Lines in which "Delta" appears should be pulled from the data below.

↓

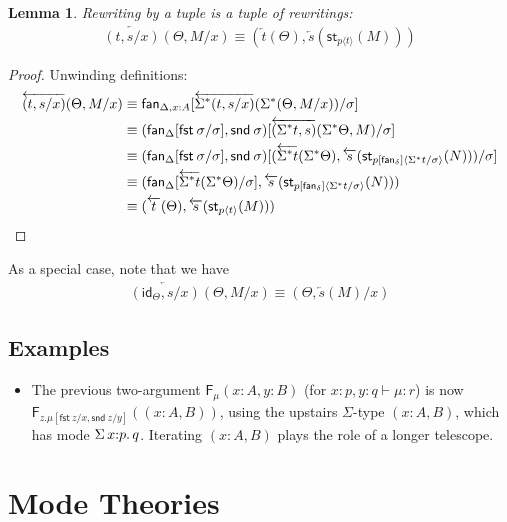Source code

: \documentclass[10pt]{article}
\newtheorem{lemma}{Lemma}
\theoremstyle{definition}
\newcommand\dsd[1]{\ensuremath{\mathsf{#1}}}
\newcommand{\app}[2]{\ensuremath{#1 \: #2}}
\newcommand{\telety}[3]{\ensuremath{(#1{:}#2,#3)}}
\newcommand{\sigmacl}[3]{\ensuremath{\textnormal{$\Sigma$}\,#1{:}#2.\,#3}}
\newcommand{\fst}[1]{\app{\dsd{fst}}{#1}}
\newcommand{\snd}[1]{\app{\dsd{snd}}{#1}}
\newcommand\fan[1]{\ensuremath{\mathsf{fan}_{#1}}}
\newcommand{\id}{\mathsf{id}}
\newcommand{\rewrite}[2]{\overleftarrow{#1}(#2)}
\newcommand\F[2]{\ensuremath{\mathsf{F}_{#1}(#2)}}
\newcommand\StI[2]{\ensuremath{\mathsf{st}_{#1}(#2)}}
\newcommand\ap[2]{\ensuremath{#1 \langle #2 \rangle }}
\begin{document}
\begin{lemma}
Rewriting by a tuple is a tuple of rewritings:
\begin{align*}
\rewrite{(t, s/x)}{\Theta, M/x} \equiv (\rewrite{t}{\Theta}, \rewrite{s}{\StI{\ap{p}{t}}{M}})
\end{align*}
\end{lemma}
\begin{proof}
Unwinding definitions:
\begin{align*}
\rewrite{(t, s/x)}{\Theta, M/x}
&\equiv \fan{\Delta, x : A}[\rewrite{\ctxtuple{(t, s/x)}}{\ctxtuple{(\Theta, M/x)}}/\sigma] \\
&\equiv (\fan\Delta[\fst{\sigma}/\sigma], \snd{\sigma})[\rewrite{(\ctxtuple t, s)}{\ctxtuple\Theta, M}/\sigma] \\
&\equiv (\fan\Delta[\fst{\sigma}/\sigma], \snd{\sigma})[(\rewrite{\ctxtuple t}{\ctxtuple\Theta}, \rewrite{s}{\StI{\ap{p[\fan{\delta}]}{\ctxtuple t/\sigma}}{N}})/\sigma] \\
&\equiv (\fan\Delta[\rewrite{\ctxtuple t}{\ctxtuple\Theta}/\sigma], \rewrite{s}{\StI{\ap{p[\fan{\delta}]}{\ctxtuple t/\sigma}}{N}}) \\
&\equiv (\rewrite{t}{\Theta}, \rewrite{s}{\StI{\ap{p}{t}}{M}})
\end{align*}
\end{proof}

As a special case, note that we have
\begin{align*}
\rewrite{(\id_\Theta, s/x)}{\Theta, M/x} \equiv (\Theta, \rewrite{s}{M}/x)
\end{align*}

\subsection{Examples}

\begin{itemize}
\item 
The previous two-argument \F{\mu}{x:A,y:B} (for $x :p, y:q \vdash \mu :
r$) is now \F{z.\mu[\fst z/x,\snd z/y]}{\telety{x}{A}{B}}, using the
upstairs $\Sigma$-type ${\telety{x}{A}{B}}$, which has mode
$\sigmacl{x}{p}{q}$.  Iterating $\telety{x}{A}{B}$ plays the role of a
longer telescope.  
\end{itemize}

\section{Mode Theories}
\end{document}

↑

## Solution to the problem
&\equiv \fan{\Delta, x : A}[\rewrite{\ctxtuple{(t, s/x)}}{\ctxtuple{(\Theta, M/x)}}/\sigma] \\
&\equiv (\fan\Delta[\fst{\sigma}/\sigma], \snd{\sigma})[\rewrite{(\ctxtuple t, s)}{\ctxtuple\Theta, M}/\sigma] \\
&\equiv (\fan\Delta[\fst{\sigma}/\sigma], \snd{\sigma})[(\rewrite{\ctxtuple t}{\ctxtuple\Theta}, \rewrite{s}{\StI{\ap{p[\fan{\delta}]}{\ctxtuple t/\sigma}}{N}})/\sigma] \\
&\equiv (\fan\Delta[\rewrite{\ctxtuple t}{\ctxtuple\Theta}/\sigma], \rewrite{s}{\StI{\ap{p[\fan{\delta}]}{\ctxtuple t/\sigma}}{N}}) \\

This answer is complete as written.